Le centre Pompidou propose dans le cadre du cycle « vidéo et après » un nouveau rendez-vous trimestriel, intitulé Œuvres Sonores.

La séance d’aujourd’hui, premier volet d'une série, sera consacrée aux patrimoines sonores de la collection du Musée National d'Art Moderne. En partant d'une approche historique autour des recherches menées dans les années 50, 60 et 70, cette programmation prend la mesure des liens et des influences qui unissent avant-gardes plastiques et créations sonores contemporaines. Les séances s'articuleront autour de trois axes : les travaux sonores créés par des artistes plasticiens comme Vito Acconci ou Öyvind Fahlström, mais également les artisans de la poésie sonore ou la poésie concrète, en France on pense à Henri Chopin ou pour les Etats-Unis à Bryon Gysin et John Giorno. Le dernier axe sera lui consacré aux classiques contemporains hors écoles, toutes nationalités confondues tels qu’ Alvin Lucier ou Luc Ferrari.

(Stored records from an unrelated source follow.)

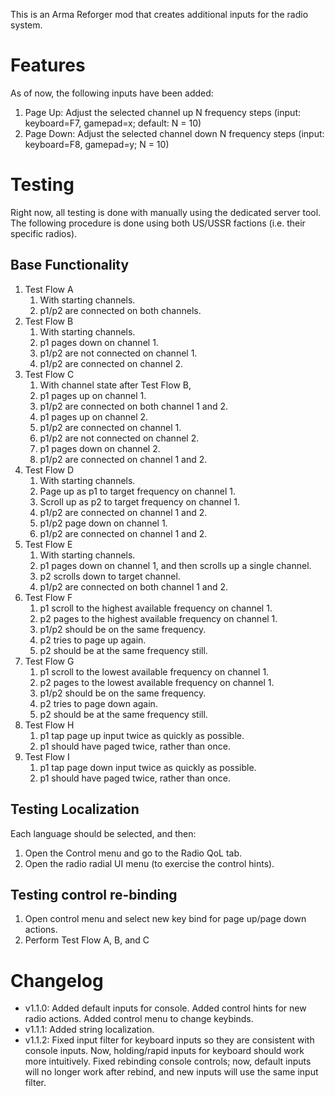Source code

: This is an Arma Reforger mod that creates additional inputs for the radio system.

# Features
As of now, the following inputs have been added:
1. Page Up: Adjust the selected channel up N frequency steps (input: keyboard=F7, gamepad=x; default: N = 10)
2. Page Down: Adjust the selected channel down N frequency steps (input: keyboard=F8, gamepad=y; N = 10)

# Testing
Right now, all testing is done with manually using the dedicated server tool. The following procedure is done using both US/USSR factions (i.e. their specific radios).

## Base Functionality
1. Test Flow A
    1. With starting channels.
    2. p1/p2 are connected on both channels.
2. Test Flow B
    1. With starting channels.
    2. p1 pages down on channel 1.
    3. p1/p2 are not connected on channel 1.
    4. p1/p2 are connected on channel 2.
3. Test Flow C
    1. With channel state after Test Flow B,
    2. p1 pages up on channel 1.
    3. p1/p2 are connected on both channel 1 and 2.
    4. p1 pages up on channel 2.
    5. p1/p2 are connected on channel 1.
    6. p1/p2 are not connected on channel 2.
    7. p1 pages down on channel 2.
    8. p1/p2 are connected on channel 1 and 2.
4. Test Flow D
    1. With starting channels.
    2. Page up as p1 to target frequency on channel 1.
    3. Scroll up as p2 to target frequency on channel 1.
    4. p1/p2 are connected on channel 1 and 2.
    5. p1/p2 page down on channel 1.
    6. p1/p2 are connected on channel 1 and 2.
5. Test Flow E
    1. With starting channels.
    2. p1 pages down on channel 1, and then scrolls up a single channel.
    3. p2 scrolls down to target channel.
    4. p1/p2 are connected on both channel 1 and 2.
6. Test Flow F
    1. p1 scroll to the highest available frequency on channel 1.
    2. p2 pages to the highest available frequency on channel 1.
    3. p1/p2 should be on the same frequency.
    4. p2 tries to page up again.
    5. p2 should be at the same frequency still.
6. Test Flow G
    1. p1 scroll to the lowest available frequency on channel 1.
    2. p2 pages to the lowest available frequency on channel 1.
    3. p1/p2 should be on the same frequency.
    4. p2 tries to page down again.
    5. p2 should be at the same frequency still.
7. Test Flow H
    1. p1 tap page up input twice as quickly as possible.
    2. p1 should have paged twice, rather than once.
7. Test Flow I
    1. p1 tap page down input twice as quickly as possible.
    2. p1 should have paged twice, rather than once.

## Testing Localization
Each language should be selected, and then:
1. Open the Control menu and go to the Radio QoL tab.
2. Open the radio radial UI menu (to exercise the control hints).

## Testing control re-binding
1. Open control menu and select new key bind for page up/page down actions.
2. Perform Test Flow A, B, and C

# Changelog
- v1.1.0: Added default inputs for console. Added control hints for new radio actions. Added control menu to change keybinds.
- v1.1.1: Added string localization.
- v1.1.2: Fixed input filter for keyboard inputs so they are consistent with console inputs. Now, holding/rapid inputs for keyboard should work more intuitively. Fixed rebinding console controls; now, default inputs will no longer work after rebind, and new inputs will use the same input filter.
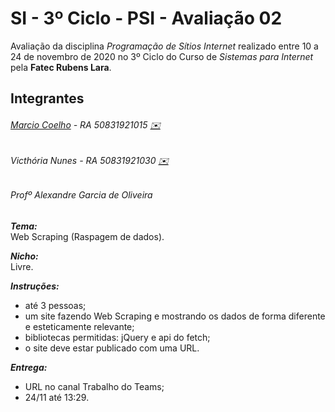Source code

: # SI - 3º Ciclo - PSI - Avaliação 02

Avaliação da disciplina _Programação de Sítios Internet_ realizado entre 10 a 24 de novembro de 2020 no 3º Ciclo
do Curso de _Sistemas para Internet_ pela **Fatec Rubens Lara**.

## Integrantes

###### [Marcio Coelho](https://coelhomarcio.github.io/) - RA 50831921015 [✉️](mailto:marciocoelho@gmail.com)
###### Victhória Nunes - RA 50831921030 [✉️](mailto:marciocoelho@gmail.com)
###### Profº Alexandre Garcia de Oliveira

_**Tema:**_  
Web Scraping (Raspagem de dados).

_**Nicho:**_  
Livre.

_**Instruções:**_  
- até 3 pessoas;
- um site fazendo Web Scraping e mostrando os dados de forma diferente e esteticamente relevante;
- bibliotecas permitidas: jQuery e api do fetch;
- o site deve estar publicado com uma URL.

_**Entrega:**_  
- URL no canal Trabalho do Teams;
- 24/11 até 13:29.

Emanuele Carcano, fondateur des éditions Alga Marghen dédiées aux avant-gardes de la poésie sonore et à la musique électronique, est le curateur de cette première séance. « Une séance d’écoute pure » nous dit-il. Pour autant, elle fera intervenir des incunables de la vidéo en provenance des fonds des Musées Nationaux d’Arts Contemporains. Ainsi, le compositeur issu du mouvement minimaliste New Yorkais des années soixante-dix, Charlemagne Palestine, interprétera (le 15 décembre) une œuvre électronique singulière combinées aux images de « Body Music I » de 1973, sa première réalisation en vidéo. Cette pièce, entrée dans la collection du MoMA à New York, se superposera à une performance qu’il fit au côté du violoniste Tony Conrad, à la même époque.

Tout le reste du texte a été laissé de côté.